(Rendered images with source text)
== Segment start ==
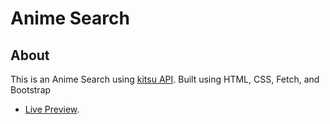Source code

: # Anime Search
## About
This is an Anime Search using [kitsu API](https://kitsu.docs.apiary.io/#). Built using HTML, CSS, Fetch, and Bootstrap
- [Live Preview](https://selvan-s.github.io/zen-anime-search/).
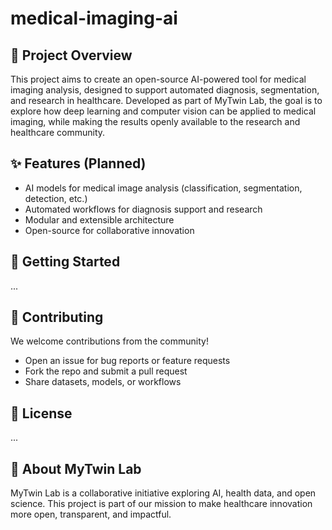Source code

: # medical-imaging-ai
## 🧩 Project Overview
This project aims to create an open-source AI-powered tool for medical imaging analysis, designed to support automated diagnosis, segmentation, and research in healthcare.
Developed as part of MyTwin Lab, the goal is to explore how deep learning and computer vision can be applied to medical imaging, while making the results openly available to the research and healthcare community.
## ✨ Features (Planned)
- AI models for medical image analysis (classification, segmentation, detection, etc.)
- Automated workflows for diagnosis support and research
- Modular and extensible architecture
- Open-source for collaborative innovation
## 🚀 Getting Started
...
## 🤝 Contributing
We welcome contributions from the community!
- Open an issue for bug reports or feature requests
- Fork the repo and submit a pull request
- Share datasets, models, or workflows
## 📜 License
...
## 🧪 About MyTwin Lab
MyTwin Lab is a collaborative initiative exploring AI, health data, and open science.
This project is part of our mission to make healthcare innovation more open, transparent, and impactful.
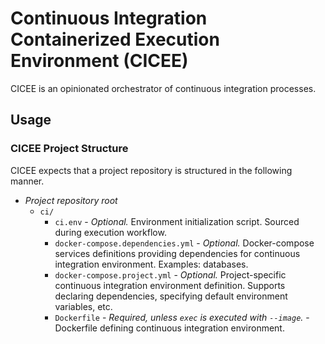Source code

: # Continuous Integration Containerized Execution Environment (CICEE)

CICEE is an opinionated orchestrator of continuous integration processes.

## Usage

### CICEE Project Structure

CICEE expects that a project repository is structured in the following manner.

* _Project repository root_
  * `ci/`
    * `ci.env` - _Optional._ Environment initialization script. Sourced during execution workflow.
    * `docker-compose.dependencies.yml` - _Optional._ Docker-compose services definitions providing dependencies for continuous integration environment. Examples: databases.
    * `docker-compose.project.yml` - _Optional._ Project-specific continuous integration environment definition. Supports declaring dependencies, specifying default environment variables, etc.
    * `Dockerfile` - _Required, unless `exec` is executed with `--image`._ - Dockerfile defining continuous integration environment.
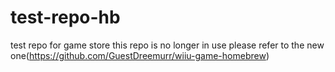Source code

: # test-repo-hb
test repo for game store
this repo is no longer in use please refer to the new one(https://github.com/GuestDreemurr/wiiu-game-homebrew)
== Segment end ==
== EXERCISE ==
Return all of the entries exactly as written, but drop any pictures they hold.

== RESPONSE ==
Source code

: # Anime Search
## About
This is an Anime Search using [kitsu API](https://kitsu.docs.apiary.io/#). Built using HTML, CSS, Fetch, and Bootstrap
- [Live Preview](https://selvan-s.github.io/zen-anime-search/).
Source code

: # medical-imaging-ai
## 🧩 Project Overview
This project aims to create an open-source AI-powered tool for medical imaging analysis, designed to support automated diagnosis, segmentation, and research in healthcare.
Developed as part of MyTwin Lab, the goal is to explore how deep learning and computer vision can be applied to medical imaging, while making the results openly available to the research and healthcare community.
## ✨ Features (Planned)
- AI models for medical image analysis (classification, segmentation, detection, etc.)
- Automated workflows for diagnosis support and research
- Modular and extensible architecture
- Open-source for collaborative innovation
## 🚀 Getting Started
...
## 🤝 Contributing
We welcome contributions from the community!
- Open an issue for bug reports or feature requests
- Fork the repo and submit a pull request
- Share datasets, models, or workflows
## 📜 License
...
## 🧪 About MyTwin Lab
MyTwin Lab is a collaborative initiative exploring AI, health data, and open science.
This project is part of our mission to make healthcare innovation more open, transparent, and impactful.
Source code

: # Continuous Integration Containerized Execution Environment (CICEE)

CICEE is an opinionated orchestrator of continuous integration processes.

## Usage

### CICEE Project Structure

CICEE expects that a project repository is structured in the following manner.

* _Project repository root_
  * `ci/`
    * `ci.env` - _Optional._ Environment initialization script. Sourced during execution workflow.
    * `docker-compose.dependencies.yml` - _Optional._ Docker-compose services definitions providing dependencies for continuous integration environment. Examples: databases.
    * `docker-compose.project.yml` - _Optional._ Project-specific continuous integration environment definition. Supports declaring dependencies, specifying default environment variables, etc.
    * `Dockerfile` - _Required, unless `exec` is executed with `--image`._ - Dockerfile defining continuous integration environment.
Source code

: # test-repo-hb
test repo for game store
this repo is no longer in use please refer to the new one(https://github.com/GuestDreemurr/wiiu-game-homebrew)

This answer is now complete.